Former Archbishop Hannan Who Gave JFK Eulogy Dies - ABC News


Phillip Matthew Hannan, the former New Orleans archbishop who sought to console a grieving nation with his eulogy for John F. Kennedy and who served more than three decades as the popular leader of his Roman Catholic archdiocese, has died on the 47th anniversary of his ordination.
The 98-year-old clergyman, who was in declining health for years, died peacefully before dawn Thursday. Hannan's body will lie in state at New Orleans Notre Dame seminary for three days starting Monday followed by a funeral mass Thursday afternoon at St. Louis Cathedral here.
Hannan was assigned to New Orleans in 1965 from Washington, where he had been an auxiliary bishop since 1956. When he went to inspect his future haunts at the ancient St. Louis Cathedral — in the riotous French Quarter teeming with tourists, street musicians, mimes and tarot card readers — he showed his unique humor as a churchman.
"This is the only city where an archbishop can walk into his cathedral while a band outside in Jackson Square is playing 'When the Saints Go Marching In,'" he famously quipped.
Hannan was the 11th archbishop in New Orleans history and its most active, combining conservative politics with generous service to the poor. When he turned 75 and had to retire as archbishop, he became president of WLAE-TV, the public television station he founded.
null FILE - In this Aug. 20, 2009 file photo, Archbishops Francis Schulte, 82, left, and Phillip Hannan, 96, talk in St. Louis Cathedral in the French Quarter of New Orleans during the installation mass of Archbishop Gregory Aymond. Hannan, who gave the eulogy for President John F. Kennedy and later served more than three decades as the head of the New Orleans Roman Catholic Archdiocese, died peacefully early Thursday morning, Sept. 29, 2011. He was 98. (AP Photo/Judi Bottoni, File) Close
When Kennedy was assassinated on Nov. 22, 1963, the president's widow Jacqueline asked Hannan to deliver the eulogy because of his close personal relationship with the president, which dated to the 1940s. He also officiated at a quiet reburial of two Kennedy infants in 1964 so their bodies could be near their father's in Arlington National Cemetery. And in 1968, Hannan traveled again from New Orleans to give the graveside eulogy for Sen. Robert. F. Kennedy.

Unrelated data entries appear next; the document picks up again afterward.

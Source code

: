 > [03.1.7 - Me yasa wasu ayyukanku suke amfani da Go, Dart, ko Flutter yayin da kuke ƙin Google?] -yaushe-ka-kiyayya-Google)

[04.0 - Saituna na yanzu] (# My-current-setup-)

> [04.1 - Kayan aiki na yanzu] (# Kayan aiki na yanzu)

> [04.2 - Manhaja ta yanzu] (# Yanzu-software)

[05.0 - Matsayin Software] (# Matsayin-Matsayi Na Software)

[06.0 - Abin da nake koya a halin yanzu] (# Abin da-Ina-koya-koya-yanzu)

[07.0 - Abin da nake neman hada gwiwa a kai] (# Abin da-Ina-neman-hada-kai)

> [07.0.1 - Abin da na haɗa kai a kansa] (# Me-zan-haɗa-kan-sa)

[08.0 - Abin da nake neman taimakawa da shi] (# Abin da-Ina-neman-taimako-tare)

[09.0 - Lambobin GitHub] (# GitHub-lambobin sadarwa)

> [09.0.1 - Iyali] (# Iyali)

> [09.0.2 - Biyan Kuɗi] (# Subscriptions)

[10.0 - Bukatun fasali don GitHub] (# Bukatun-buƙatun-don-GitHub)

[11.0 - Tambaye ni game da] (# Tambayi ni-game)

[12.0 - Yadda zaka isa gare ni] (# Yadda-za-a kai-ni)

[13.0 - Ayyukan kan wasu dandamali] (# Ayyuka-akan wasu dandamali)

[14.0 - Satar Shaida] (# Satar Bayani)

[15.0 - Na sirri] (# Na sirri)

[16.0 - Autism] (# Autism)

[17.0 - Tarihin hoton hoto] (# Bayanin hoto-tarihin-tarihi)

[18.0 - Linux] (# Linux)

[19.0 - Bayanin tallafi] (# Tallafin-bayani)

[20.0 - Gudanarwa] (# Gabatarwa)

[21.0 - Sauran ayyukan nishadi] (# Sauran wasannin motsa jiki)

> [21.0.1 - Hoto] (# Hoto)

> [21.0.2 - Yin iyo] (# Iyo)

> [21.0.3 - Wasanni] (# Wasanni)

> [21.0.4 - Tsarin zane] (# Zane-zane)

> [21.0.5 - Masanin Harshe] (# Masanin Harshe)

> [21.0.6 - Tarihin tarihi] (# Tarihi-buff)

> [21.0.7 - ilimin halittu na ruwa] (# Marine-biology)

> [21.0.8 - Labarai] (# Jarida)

When Jacqueline Kennedy Onassis died of cancer in 1994, Hannan was again at Arlington to preside at a brief service before her burial.

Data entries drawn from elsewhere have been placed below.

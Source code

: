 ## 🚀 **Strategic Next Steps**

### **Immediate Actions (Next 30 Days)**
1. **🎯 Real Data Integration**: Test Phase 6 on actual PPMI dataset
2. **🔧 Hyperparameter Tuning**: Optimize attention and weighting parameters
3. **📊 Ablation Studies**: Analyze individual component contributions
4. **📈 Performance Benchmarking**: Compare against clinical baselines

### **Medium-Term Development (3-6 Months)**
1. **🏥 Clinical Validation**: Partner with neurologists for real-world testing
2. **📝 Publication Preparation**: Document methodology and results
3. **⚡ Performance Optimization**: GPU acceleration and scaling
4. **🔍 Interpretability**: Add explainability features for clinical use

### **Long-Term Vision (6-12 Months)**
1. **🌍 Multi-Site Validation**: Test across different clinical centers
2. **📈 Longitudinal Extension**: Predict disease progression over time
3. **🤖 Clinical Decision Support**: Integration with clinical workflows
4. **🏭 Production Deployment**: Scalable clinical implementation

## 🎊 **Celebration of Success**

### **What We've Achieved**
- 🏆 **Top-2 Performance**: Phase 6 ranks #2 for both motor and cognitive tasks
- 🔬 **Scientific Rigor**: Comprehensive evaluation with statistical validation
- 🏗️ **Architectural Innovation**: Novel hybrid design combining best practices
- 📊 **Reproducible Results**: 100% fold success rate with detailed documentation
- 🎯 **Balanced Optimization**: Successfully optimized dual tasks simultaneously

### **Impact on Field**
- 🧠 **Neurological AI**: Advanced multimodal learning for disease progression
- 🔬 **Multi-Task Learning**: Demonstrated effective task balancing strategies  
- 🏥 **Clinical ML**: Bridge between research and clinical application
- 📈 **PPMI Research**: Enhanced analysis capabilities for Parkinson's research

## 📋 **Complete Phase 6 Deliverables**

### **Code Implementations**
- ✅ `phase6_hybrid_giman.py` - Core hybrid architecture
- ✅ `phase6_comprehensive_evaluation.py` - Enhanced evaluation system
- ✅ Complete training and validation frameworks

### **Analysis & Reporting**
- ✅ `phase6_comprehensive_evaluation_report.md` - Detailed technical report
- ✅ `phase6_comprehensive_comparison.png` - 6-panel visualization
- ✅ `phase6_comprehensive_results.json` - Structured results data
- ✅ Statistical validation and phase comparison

Highlights of his tenure as archbishop included the 1987 visit of Pope John Paul II — a visit that Hannan began angling for in 1984. After a while, said Hannan, "Every time he saw me, he'd simply say, 'New Orleans! New Orleans!'"

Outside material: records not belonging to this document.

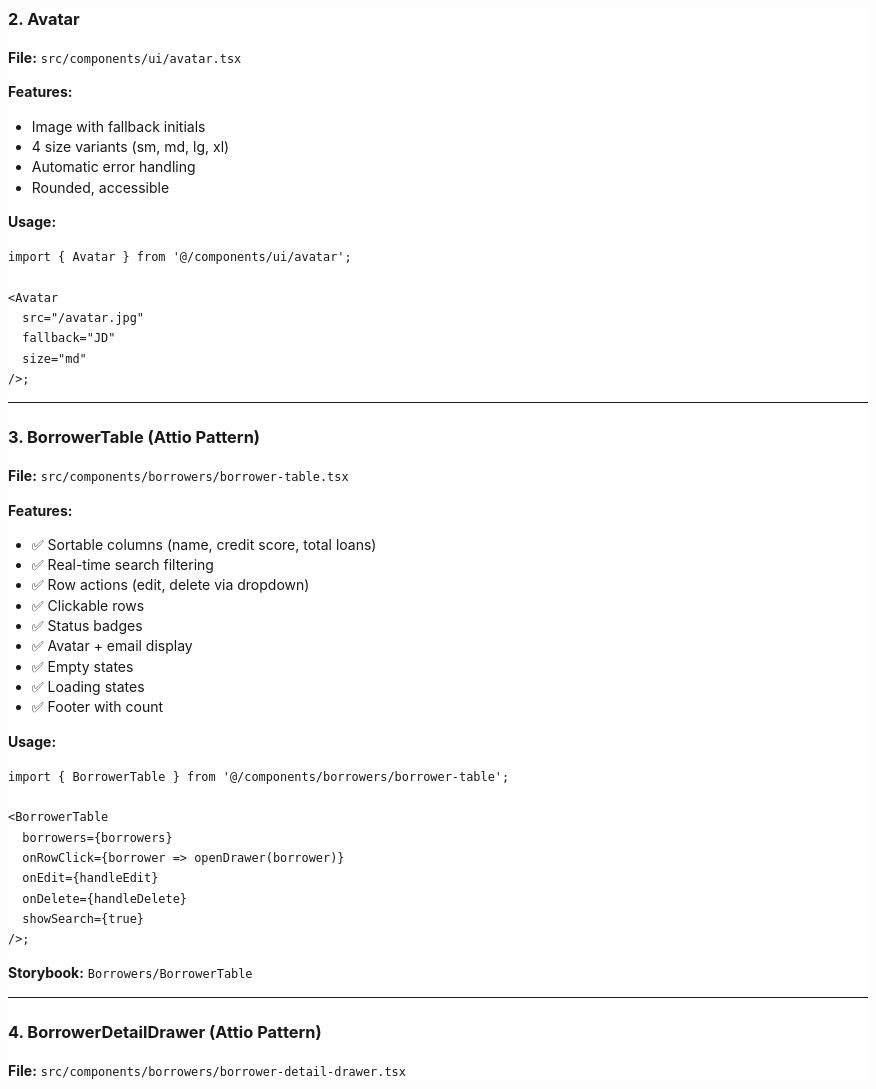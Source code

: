 ### 2. Avatar
**File:** `src/components/ui/avatar.tsx`

**Features:**
- Image with fallback initials
- 4 size variants (sm, md, lg, xl)
- Automatic error handling
- Rounded, accessible

**Usage:**
```tsx
import { Avatar } from '@/components/ui/avatar';

<Avatar
  src="/avatar.jpg"
  fallback="JD"
  size="md"
/>;
```

---

### 3. BorrowerTable (Attio Pattern)
**File:** `src/components/borrowers/borrower-table.tsx`

**Features:**
- ✅ Sortable columns (name, credit score, total loans)
- ✅ Real-time search filtering
- ✅ Row actions (edit, delete via dropdown)
- ✅ Clickable rows
- ✅ Status badges
- ✅ Avatar + email display
- ✅ Empty states
- ✅ Loading states
- ✅ Footer with count

**Usage:**
```tsx
import { BorrowerTable } from '@/components/borrowers/borrower-table';

<BorrowerTable
  borrowers={borrowers}
  onRowClick={borrower => openDrawer(borrower)}
  onEdit={handleEdit}
  onDelete={handleDelete}
  showSearch={true}
/>;
```

**Storybook:** `Borrowers/BorrowerTable`

---

### 4. BorrowerDetailDrawer (Attio Pattern)
**File:** `src/components/borrowers/borrower-detail-drawer.tsx`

Hannan lost a struggle to block the "no nukes" pastoral letter approved by the nation's Catholic bishops in Chicago in 1983. He argued that the politics inherent in the letter could not help disarmament talks.
And he was outspoken in his opposition to legalized abortion. When Sen. Mary Landrieu was running for her first term in 1996, Hannan said it would be a sin to vote for her because of her support of abortion rights.
Despite what were labeled conservative views, Hannan had few peers in liberal social action.
He said he decided to push the diocese to serve the poor when he walked through the city's squalid public housing projects in 1965, shortly after his transfer from Washington.
Hannan created what was at the time the largest housing program for the elderly — 2,780 units — of any U.S. diocese. The archdiocese also operates one of the biggest Catholic Charities in the nation. When Hannan stepped down, its $20 million budget was helping more than 47,000 people a year.